*Your goal*:
Start at the line in the entries below that contains "- <b>Evaluasi dengan", stop at the line that contains "- Menyetel <code>epsilon</code>", and output exactly the lines in that span, both ends included.

*Provided records*:
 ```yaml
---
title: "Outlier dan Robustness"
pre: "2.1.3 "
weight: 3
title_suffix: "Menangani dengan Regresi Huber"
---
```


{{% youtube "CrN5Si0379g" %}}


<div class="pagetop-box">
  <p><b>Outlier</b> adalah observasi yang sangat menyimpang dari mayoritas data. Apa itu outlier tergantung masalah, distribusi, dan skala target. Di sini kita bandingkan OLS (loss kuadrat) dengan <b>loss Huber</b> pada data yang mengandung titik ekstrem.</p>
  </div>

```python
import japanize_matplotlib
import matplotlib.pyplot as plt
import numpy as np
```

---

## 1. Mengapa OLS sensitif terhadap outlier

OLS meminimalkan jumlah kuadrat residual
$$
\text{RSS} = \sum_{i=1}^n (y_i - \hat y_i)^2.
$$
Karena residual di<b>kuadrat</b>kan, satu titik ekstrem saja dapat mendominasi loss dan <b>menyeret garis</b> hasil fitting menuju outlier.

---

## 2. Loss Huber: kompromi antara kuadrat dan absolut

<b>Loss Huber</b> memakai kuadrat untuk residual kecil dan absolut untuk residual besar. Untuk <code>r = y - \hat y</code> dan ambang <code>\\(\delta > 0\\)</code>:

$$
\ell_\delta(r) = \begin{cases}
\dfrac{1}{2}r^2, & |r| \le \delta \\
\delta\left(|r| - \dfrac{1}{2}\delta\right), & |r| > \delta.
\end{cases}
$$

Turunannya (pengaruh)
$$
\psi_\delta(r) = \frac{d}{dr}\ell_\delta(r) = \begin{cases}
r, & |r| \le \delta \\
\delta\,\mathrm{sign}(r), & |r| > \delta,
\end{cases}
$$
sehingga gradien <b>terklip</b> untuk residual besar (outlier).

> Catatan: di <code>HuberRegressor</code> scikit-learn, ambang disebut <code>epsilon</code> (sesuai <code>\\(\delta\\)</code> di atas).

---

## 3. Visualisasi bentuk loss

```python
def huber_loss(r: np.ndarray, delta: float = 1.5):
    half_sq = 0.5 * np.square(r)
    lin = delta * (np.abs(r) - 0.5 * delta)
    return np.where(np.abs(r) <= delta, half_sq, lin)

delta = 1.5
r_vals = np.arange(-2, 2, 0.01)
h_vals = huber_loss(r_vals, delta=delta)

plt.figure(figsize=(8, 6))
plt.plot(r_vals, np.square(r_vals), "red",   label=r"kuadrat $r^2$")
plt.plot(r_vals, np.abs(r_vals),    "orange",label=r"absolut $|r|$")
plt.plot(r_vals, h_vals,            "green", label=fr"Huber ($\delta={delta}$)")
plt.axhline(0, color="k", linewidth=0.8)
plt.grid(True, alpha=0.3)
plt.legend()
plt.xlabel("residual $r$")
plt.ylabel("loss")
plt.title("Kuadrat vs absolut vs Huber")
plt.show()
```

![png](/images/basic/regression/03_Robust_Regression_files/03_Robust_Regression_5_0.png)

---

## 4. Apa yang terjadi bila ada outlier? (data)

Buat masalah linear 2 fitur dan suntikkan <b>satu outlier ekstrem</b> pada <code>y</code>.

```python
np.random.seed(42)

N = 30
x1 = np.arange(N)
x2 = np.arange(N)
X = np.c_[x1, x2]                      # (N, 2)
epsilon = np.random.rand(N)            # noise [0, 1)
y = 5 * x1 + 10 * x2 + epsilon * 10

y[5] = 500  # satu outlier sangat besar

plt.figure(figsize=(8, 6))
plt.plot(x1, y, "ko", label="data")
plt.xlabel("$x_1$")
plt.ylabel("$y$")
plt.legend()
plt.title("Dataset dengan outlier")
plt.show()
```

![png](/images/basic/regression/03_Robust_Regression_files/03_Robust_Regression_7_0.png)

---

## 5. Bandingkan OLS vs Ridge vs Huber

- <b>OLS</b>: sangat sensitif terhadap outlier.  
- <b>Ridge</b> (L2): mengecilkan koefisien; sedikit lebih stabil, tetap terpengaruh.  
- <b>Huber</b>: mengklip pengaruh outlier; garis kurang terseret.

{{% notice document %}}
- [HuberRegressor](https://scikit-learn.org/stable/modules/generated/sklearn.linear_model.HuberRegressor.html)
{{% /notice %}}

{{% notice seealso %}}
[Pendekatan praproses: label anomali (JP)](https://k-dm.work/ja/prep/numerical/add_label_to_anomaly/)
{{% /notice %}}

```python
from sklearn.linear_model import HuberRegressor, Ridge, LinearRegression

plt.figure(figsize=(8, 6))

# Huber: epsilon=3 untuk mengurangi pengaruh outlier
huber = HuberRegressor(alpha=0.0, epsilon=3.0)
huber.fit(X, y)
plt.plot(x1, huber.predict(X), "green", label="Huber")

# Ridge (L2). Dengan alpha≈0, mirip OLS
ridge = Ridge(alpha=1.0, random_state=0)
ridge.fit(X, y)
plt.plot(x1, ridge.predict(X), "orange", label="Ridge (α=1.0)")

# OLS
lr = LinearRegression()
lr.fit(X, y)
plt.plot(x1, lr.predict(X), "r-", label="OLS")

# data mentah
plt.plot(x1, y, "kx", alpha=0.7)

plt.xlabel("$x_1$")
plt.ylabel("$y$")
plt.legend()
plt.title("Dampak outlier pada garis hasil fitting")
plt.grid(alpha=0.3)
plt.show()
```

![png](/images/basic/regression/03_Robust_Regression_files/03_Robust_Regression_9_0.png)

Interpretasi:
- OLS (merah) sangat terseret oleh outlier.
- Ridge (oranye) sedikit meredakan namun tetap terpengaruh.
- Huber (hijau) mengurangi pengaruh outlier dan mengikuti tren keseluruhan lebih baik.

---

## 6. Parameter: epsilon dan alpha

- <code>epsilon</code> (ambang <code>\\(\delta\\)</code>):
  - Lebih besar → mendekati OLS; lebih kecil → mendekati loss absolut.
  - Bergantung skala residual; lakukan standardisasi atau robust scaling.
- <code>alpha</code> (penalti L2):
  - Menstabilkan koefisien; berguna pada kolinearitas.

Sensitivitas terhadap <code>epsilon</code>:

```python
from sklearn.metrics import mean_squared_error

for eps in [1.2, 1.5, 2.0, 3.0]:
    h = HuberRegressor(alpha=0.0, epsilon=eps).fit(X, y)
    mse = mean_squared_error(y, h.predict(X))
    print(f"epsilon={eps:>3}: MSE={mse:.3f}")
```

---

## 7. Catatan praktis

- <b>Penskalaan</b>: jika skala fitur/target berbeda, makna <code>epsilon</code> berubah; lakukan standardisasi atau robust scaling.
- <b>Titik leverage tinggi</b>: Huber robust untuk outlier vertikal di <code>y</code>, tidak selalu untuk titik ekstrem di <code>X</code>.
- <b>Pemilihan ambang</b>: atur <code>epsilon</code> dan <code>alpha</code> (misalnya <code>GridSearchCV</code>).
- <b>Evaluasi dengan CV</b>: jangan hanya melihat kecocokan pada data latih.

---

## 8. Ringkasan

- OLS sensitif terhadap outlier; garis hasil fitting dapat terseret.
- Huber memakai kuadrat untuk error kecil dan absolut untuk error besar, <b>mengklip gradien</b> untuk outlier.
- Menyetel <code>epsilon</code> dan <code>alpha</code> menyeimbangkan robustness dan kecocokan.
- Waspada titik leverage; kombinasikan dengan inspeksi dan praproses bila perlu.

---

*Solution*:
- <b>Evaluasi dengan CV</b>: jangan hanya melihat kecocokan pada data latih.

---

## 8. Ringkasan

- OLS sensitif terhadap outlier; garis hasil fitting dapat terseret.
- Huber memakai kuadrat untuk error kecil dan absolut untuk error besar, <b>mengklip gradien</b> untuk outlier.
- Menyetel <code>epsilon</code> dan <code>alpha</code> menyeimbangkan robustness dan kecocokan.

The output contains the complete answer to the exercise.